Segundo a apuração, o grupo utilizava mecanismos conhecidos como “contas-bolsão” e “contas gráficas”. Na prática, o dinheiro arrecadado por dezenas de postos era depositado em uma única conta vinculada ao CNPJ de uma fintech. Internamente, as plataformas faziam apenas uma divisão virtual dos valores, sem transparência para os órgãos de fiscalização.
De acordo com o Gaeco, esse sistema criava uma camada de ocultação que dificultava a identificação dos verdadeiros donos dos recursos pelo Banco Central e pelo Conselho de Controle de Atividades Financeiras (Coaf).
Entre as empresas investigadas estão BK Bank, Ceopag, Sispay, Vpay, Yaw e Smart Solutions Group.
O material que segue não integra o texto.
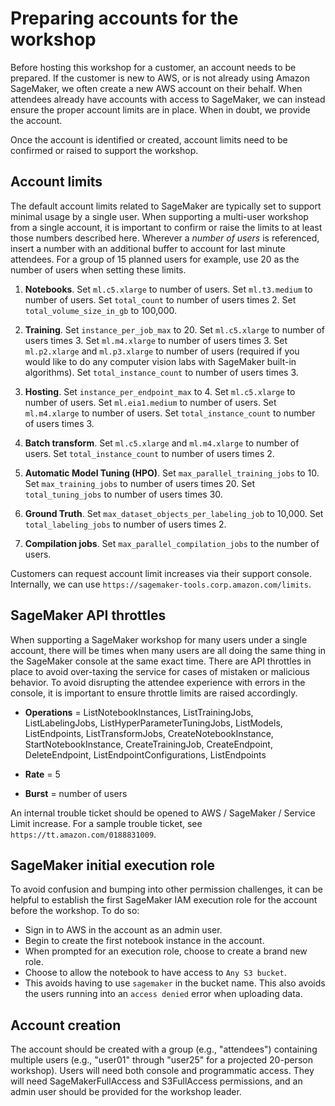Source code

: # Preparing accounts for the workshop

Before hosting this workshop for a customer, an account needs to be prepared. If the customer is new to AWS, or is not already using Amazon SageMaker, we often create a new AWS account on their behalf. When attendees already have accounts with access to SageMaker, we can instead ensure the proper account limits are in place. When in doubt, we provide the account.

Once the account is identified or created, account limits need to be confirmed or raised to support the workshop.

## Account limits

The default account limits related to SageMaker are typically set to support minimal usage by a single user. When supporting a multi-user workshop from a single account, it is important to confirm or raise the limits to at least those numbers described here. Wherever a *number of users* is referenced, insert a number with an additional buffer to account for  last minute attendees. For a group of 15 planned users for example, use 20 as the number of users when setting these limits.

1. **Notebooks**. Set `ml.c5.xlarge` to number of users. Set `ml.t3.medium` to number of users. Set `total_count` to number of users times 2. Set `total_volume_size_in_gb` to 100,000.

2. **Training**. Set `instance_per_job_max` to 20. Set `ml.c5.xlarge` to number of users times 3. Set `ml.m4.xlarge` to number of users times 3. Set `ml.p2.xlarge` and `ml.p3.xlarge` to number of users (required if you would like to do any computer vision labs with SageMaker built-in algorithms). Set `total_instance_count` to number of users times 3.

3. **Hosting**. Set `instance_per_endpoint_max` to 4. Set `ml.c5.xlarge` to number of users. Set `ml.eia1.medium` to number of users. Set `ml.m4.xlarge` to number of users. Set `total_instance_count` to number of users times 3.

4. **Batch transform**. Set `ml.c5.xlarge` and `ml.m4.xlarge` to number of users. Set `total_instance_count` to number of users times 2.

5. **Automatic Model Tuning (HPO)**. Set `max_parallel_training_jobs` to 10. Set `max_training_jobs` to number of users times 20. Set `total_tuning_jobs` to number of users times 30.

6. **Ground Truth**. Set `max_dataset_objects_per_labeling_job` to 10,000. Set `total_labeling_jobs` to number of users times 2.

7. **Compilation jobs**. Set `max_parallel_compilation_jobs` to the number of users.


Customers can request account limit increases via their support console. Internally, we can use `https://sagemaker-tools.corp.amazon.com/limits`.

## SageMaker API throttles

When supporting a SageMaker workshop for many users under a single account, there will be times when many users are all doing the same thing in the SageMaker console at the same exact time. There are API throttles in place to avoid over-taxing the service for cases of mistaken or malicious behavior. To avoid disrupting the attendee experience with errors in the console, it is important to ensure throttle limits are raised accordingly.

- **Operations** = ListNotebookInstances, ListTrainingJobs, ListLabelingJobs, ListHyperParameterTuningJobs, ListModels, ListEndpoints, ListTransformJobs,
CreateNotebookInstance, StartNotebookInstance, CreateTrainingJob,
CreateEndpoint, DeleteEndpoint, ListEndpointConfigurations, ListEndpoints

- **Rate** = 5

- **Burst** = number of users

An internal trouble ticket should be opened to AWS /  SageMaker / Service Limit increase. For a sample trouble ticket, see `https://tt.amazon.com/0188831009`.

## SageMaker initial execution role

To avoid confusion and bumping into other permission challenges, it can be helpful to establish the first SageMaker IAM execution role for the account before the workshop. To do so:

- Sign in to AWS in the account as an admin user.
- Begin to create the first notebook instance in the account.
- When prompted for an execution role, choose to create a brand new role.
- Choose to allow the notebook to have access to `Any S3 bucket`.
- This avoids having to use `sagemaker` in the bucket name. This also avoids the users running into an `access denied` error when uploading data.

## Account creation

The account should be created with a group (e.g., "attendees")  containing multiple users (e.g., "user01" through "user25" for a projected 20-person workshop). Users will need both console and programmatic access. They will need SageMakerFullAccess and S3FullAccess permissions, and an admin user should be provided for the workshop leader.
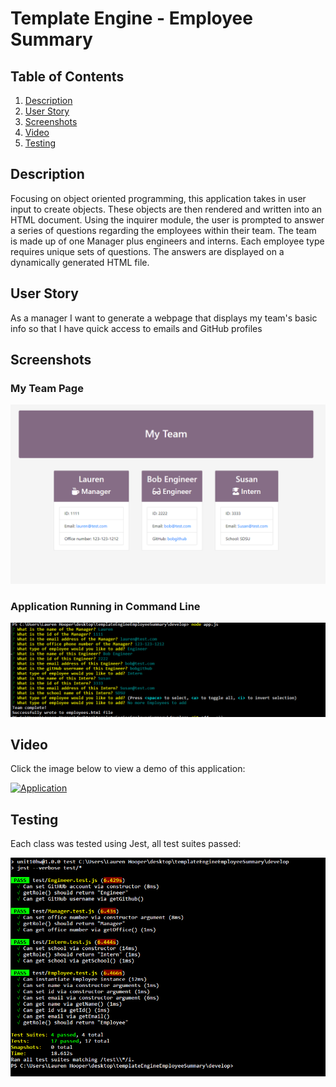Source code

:# Template Engine - Employee Summary
## Table of Contents
1. [Description](#description)
2. [User Story](#userstory)
3. [Screenshots](#screenshots)
4. [Video](#video)    
5. [Testing](#testing)

## Description
Focusing on object oriented programming, this application takes in user input to create objects. These objects are then rendered and written into an HTML document. Using the inquirer module, the user is prompted to answer a series of questions regarding the employees within their team. The team is made up of one Manager plus engineers and interns. Each employee type requires unique sets of questions. The answers are displayed on a dynamically generated HTML file.

## User Story
As a manager
I want to generate a webpage that displays my team's basic info
so that I have quick access to emails and GitHub profiles

## Screenshots

### My Team Page

![Screenshot Main Page](https://github.com/lhooper921/templateEngineEmployeeSummary/blob/master/Assets/Capture.PNG)

### Application Running in Command Line

![Screenshot Command Line](https://github.com/lhooper921/templateEngineEmployeeSummary/blob/master/Assets/Capture2.PNG)




## Video
Click the image below to view a demo of this application:

[![Application](http://img.youtube.com/vi/_4vXYL8dtY0/0.jpg)](http://www.youtube.com/watch?v=_4vXYL8dtY0 "Employee Summary Video Capture")

## Testing
Each class was tested using Jest, all test suites passed:

![Screenshot Tests](https://github.com/lhooper921/templateEngineEmployeeSummary/blob/master/Assets/tests.PNG)
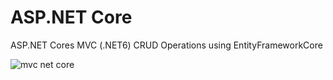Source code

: # ASP.NET Core
ASP.NET Cores MVC (.NET6) CRUD Operations using EntityFrameworkCore

![mvc net core](https://user-images.githubusercontent.com/71987442/196481474-cc6d0ed4-483f-4156-bd89-558e085ee019.jpg)
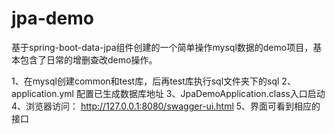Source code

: # jpa-demo
基于spring-boot-data-jpa组件创建的一个简单操作mysql数据的demo项目，基本包含了日常的增删查改demo操作。

1、在mysql创建common和test库，后再test库执行sql文件夹下的sql
2、application.yml 配置已生成数据库地址
3、JpaDemoApplication.class入口启动
4、浏览器访问： http://127.0.0.1:8080/swagger-ui.html 
5、界面可看到相应的接口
A Smart Solutions Group, segundo os investigadores, movimentou mais de R$ 1,2 bilhão. Desse total, aproximadamente R$ 500 milhões teriam sido destinados à GGX Global, holding ligada aos postos do grupo investigado.
A Ceopag, por sua vez, registrou movimentações consideradas suspeitas de R$ 359 milhões em créditos e R$ 513 milhões em débitos em curto espaço de tempo.
Os investigadores também apontam conexões entre empresas financeiras e pessoas investigadas por ligações com o PCC. A fintech Yaw teria se conectado ao esquema por meio da Shelby Holdings, associada a Ricardo Romano, investigado por vínculos com a facção criminosa.
Já a Sispay apareceu relacionada a Luiz Sérgio Ferreira da Mota, alvo de operações anteriores contra a chamada máfia dos ônibus.
Máfia do nafta abastecia esquema de adulteração
Outra frente da operação mira a chamada “máfia do nafta”, apontada como responsável pela adulteração de combustíveis e por um gigantesco esquema de fraude tributária.
Segundo a investigação, empresas produtoras e importadoras de solventes petroquímicos emitiam milhares de notas fiscais falsas simulando vendas de nafta para indústrias químicas de fachada. Essas empresas eram registradas em nomes de pessoas vulneráveis ou beneficiários de programas sociais.
Na prática, afirmam os investigadores, o produto nunca chegava ao destino declarado. Os caminhões desviavam a rota e descarregavam o solvente diretamente em distribuidoras e terminais terrestres, onde o material era misturado à gasolina automotiva.
O combustível adulterado acabava sendo vendido normalmente ao consumidor final nos postos.
As investigações apontam que mais de 135 milhões de litros de nafta foram desviados em pouco mais de dois anos.
A produtora Petrodansk aparece como uma das empresas centrais do esquema. Segundo o Gaeco, a companhia emitiu mais de 10 mil notas fiscais falsas, totalizando R$ 1,49 bilhão em operações simuladas.
O prejuízo estimado com a sonegação fiscal ultrapassa R$ 200 milhões.
Entre os investigados apontados como integrantes do núcleo operacional estão Raffaele Vestenius Masi, Aldo Antônio Masi e João Eduardo de Albuquerque. Também são citados operadores ligados à logística e abertura de empresas de fachada, além de distribuidoras e terminais terrestres suspeitos de receber o produto desviado.
Fundos de investimento entraram no radar
A terceira frente da operação mira estruturas financeiras usadas para dar aparência legal ao dinheiro obtido com as fraudes.
Segundo os investigadores, empresas fantasmas emitiam boletos para justificar transações financeiras. Esses títulos eram pagos por Fundos de Investimento em Direitos Creditórios Não Padronizados (FIDC-NP), mecanismo que teria sido usado para lavar recursos provenientes da venda de combustíveis adulterados.
O Ministério Público afirma que as operações eram incompatíveis com práticas normais do mercado financeiro, já que ocorriam sem desconto e com prazos extremamente curtos, em alguns casos de apenas um dia.
Os fundos investigados são Zeus FIDC-NP, Gran Capital FIDC-NP e FIDC DB Crédito Global.
Ao todo, a operação mirou patrimônios de R$ 85 milhões, R$ 72 milhões e R$ 47 milhões vinculados aos fundos suspeitos de servirem como estruturas de ocultação patrimonial.
Os investigadores afirmam que o esquema revela uma integração sofisticada entre o mercado financeiro, distribuidoras de combustíveis, fintechs e operadores ligados ao crime organizado.